Pouco antes da votação, Perez fez um sóbrio chamado à realidade vivida pelo partido, e que diz querer começar a mudar no momento em que assumir a chefia do DNC.
“Precisamos enfrentar os fatos, sofremos uma crise de confiança e de relevância, e precisamos de uma direção que não só possa combater Trump, como também produzir uma mudança de cultura no Partido Democrata”.
Oito candidatos concorreram ao posto, mas um, Pete Buttigieg, prefeito de South Bend (Indiana), se retirou pouco antes do começo da votação. De qualquer forma, a batalha estava centrada sobretudo em dois: Perez, o ex-secretário de Trabalho de Barack Obama, considerado como o candidato do establishment, apoiado pelo entorno de Hillary Clinton.
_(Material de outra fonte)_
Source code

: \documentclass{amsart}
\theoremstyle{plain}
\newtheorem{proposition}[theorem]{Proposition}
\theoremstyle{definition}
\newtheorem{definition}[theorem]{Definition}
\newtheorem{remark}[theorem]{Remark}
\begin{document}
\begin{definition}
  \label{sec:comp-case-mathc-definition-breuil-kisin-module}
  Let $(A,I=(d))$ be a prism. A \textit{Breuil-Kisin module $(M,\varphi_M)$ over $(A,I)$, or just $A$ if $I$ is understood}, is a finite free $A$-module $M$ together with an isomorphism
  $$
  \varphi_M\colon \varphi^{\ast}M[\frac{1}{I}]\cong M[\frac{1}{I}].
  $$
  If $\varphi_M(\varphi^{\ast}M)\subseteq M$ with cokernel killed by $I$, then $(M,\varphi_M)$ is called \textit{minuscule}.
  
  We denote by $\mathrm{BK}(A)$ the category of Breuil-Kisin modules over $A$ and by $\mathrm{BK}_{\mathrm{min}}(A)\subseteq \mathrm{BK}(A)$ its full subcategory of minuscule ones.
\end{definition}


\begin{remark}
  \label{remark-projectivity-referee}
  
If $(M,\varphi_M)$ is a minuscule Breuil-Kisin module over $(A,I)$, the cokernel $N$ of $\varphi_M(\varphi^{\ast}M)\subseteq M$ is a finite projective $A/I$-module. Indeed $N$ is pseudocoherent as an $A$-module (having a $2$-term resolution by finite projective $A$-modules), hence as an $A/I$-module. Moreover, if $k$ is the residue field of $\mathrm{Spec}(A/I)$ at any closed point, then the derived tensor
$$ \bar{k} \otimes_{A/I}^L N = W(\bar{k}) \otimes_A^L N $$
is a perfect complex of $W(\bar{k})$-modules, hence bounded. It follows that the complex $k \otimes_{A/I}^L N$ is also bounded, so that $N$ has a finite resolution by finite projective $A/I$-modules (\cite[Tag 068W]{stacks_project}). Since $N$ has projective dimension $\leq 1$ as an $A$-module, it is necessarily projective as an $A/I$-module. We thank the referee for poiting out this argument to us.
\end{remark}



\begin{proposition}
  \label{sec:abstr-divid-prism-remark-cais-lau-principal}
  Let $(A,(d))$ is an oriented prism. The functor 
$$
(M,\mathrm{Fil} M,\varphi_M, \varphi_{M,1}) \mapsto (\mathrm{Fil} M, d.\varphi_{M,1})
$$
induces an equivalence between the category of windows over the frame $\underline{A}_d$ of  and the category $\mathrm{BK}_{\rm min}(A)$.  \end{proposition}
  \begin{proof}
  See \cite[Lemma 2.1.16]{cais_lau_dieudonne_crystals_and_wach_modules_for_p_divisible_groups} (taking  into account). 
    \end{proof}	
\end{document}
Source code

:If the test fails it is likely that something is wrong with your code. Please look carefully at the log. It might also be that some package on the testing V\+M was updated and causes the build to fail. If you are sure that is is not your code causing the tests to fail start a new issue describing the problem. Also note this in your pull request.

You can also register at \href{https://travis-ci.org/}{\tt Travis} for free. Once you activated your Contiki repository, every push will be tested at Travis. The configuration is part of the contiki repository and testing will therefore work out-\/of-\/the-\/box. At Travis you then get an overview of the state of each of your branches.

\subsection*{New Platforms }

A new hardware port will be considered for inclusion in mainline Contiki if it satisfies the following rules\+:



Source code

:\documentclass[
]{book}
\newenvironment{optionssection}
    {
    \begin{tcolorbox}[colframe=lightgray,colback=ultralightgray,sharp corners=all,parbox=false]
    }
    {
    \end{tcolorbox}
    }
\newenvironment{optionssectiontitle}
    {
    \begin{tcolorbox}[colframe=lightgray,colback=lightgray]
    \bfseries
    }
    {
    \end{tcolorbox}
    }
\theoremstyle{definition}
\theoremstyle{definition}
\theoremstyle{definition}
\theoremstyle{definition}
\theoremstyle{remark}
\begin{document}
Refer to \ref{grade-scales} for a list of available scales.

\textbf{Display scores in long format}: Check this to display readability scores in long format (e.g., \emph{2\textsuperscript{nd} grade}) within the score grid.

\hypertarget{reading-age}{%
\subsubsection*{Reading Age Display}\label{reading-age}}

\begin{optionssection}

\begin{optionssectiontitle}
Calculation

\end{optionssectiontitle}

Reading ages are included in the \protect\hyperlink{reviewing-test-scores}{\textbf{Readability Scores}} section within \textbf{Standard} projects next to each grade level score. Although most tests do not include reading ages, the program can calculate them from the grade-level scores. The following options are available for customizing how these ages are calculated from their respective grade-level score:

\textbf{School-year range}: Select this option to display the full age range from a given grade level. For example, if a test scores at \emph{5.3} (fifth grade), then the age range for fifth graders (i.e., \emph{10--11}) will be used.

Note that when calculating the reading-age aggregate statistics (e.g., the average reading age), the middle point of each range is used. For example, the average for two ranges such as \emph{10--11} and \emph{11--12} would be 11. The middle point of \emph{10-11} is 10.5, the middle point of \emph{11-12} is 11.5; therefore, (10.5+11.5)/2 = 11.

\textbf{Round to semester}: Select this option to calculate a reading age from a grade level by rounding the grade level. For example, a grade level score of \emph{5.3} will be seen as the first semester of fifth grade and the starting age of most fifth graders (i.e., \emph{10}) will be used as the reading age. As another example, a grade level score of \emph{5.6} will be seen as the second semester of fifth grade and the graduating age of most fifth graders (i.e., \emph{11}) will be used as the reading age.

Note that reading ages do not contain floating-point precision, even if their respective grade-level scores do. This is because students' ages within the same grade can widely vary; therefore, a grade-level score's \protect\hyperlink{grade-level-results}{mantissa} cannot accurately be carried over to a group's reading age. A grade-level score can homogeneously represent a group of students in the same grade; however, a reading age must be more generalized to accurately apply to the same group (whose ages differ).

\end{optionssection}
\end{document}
Seu principal rival era o da “ruptura” Keith Ellison, um congressista afro-americano por Minnesota e o primeiro muçulmano eleito no Congresso norte-americano, que estava respaldado pela corrente mais esquerdista do partido liderada pelos senadores Bernie Sanders e Elizabeth Warren.
A direção do DNC estava vaga desde que em julho, às vésperas da Convenção Democrata que elegeu Hillary Clinton como candidata à presidência, a até então chefe do DNC, Debbie Wasserman-Schultz, precisou renunciar. A plataforma WikiLeaks publicou e-mails internos – roubados pela Rússia, de acordo com os EUA – que revelaram a tentativa da cúpula do partido de boicotar a candidatura de Bernie Sanders à Casa Branca e favorecer Clinton.
O novo chefe do partido terá que decidir a estratégia para voltar a ganhar a confiança dos eleitores. O primeiro objetivo nacional são as eleições legislativas de 2018 que podem permitir ao partido recuperar uma das duas câmaras do Congresso e, assim, ter um maior contrapeso diante da Casa Branca de Trump.
Contra ele está o desconcerto que continua assolando um partido que não viu a chegada da derrota de novembro e que, desde então, continuou apostando de certa maneira pelo mesmo continuísmo: em dezembro, a veterana Nancy Pelosi, de 76 anos, voltou a se impor como líder democrata do Congresso frente à candidatura alternativa de Tim Ryan, de 43 anos e procedente de Ohio, um dos estados que abandonou os democratas.
A seu favor, entretanto, Perez tem a vantagem de que sua eleição põe fim ao processo interno que voltou a tensionar as fibras do partido e pode assim voltar a se concentrar no futuro. E os democratas enfrentam essa nova era revigorados pelos múltiplos protestos que desde a posse de Trump provocaram o ressurgimento dos movimentos populares que esperam poder transformar em votos na próxima eleição.
Perez, de 55 anos, é filho de imigrantes dominicanos. Antes de assumir a pasta de Trabalho no segundo mandato de Obama, o advogado de direitos civis de Buffalo, estado de Nova York, trabalhou como responsável da Divisão de Direitos Civis do Departamento de Justiça, de onde liderou investigações tanto sobre as tentativas de alguns estados para restringir o voto de minorias como condutas discriminatórias. Entre outros, foi o responsável pelo processo contra o polêmico xerife do Arizona Joe Arpaio, nêmesis dos imigrantes ilegais e seguidor entusiasta de Trump.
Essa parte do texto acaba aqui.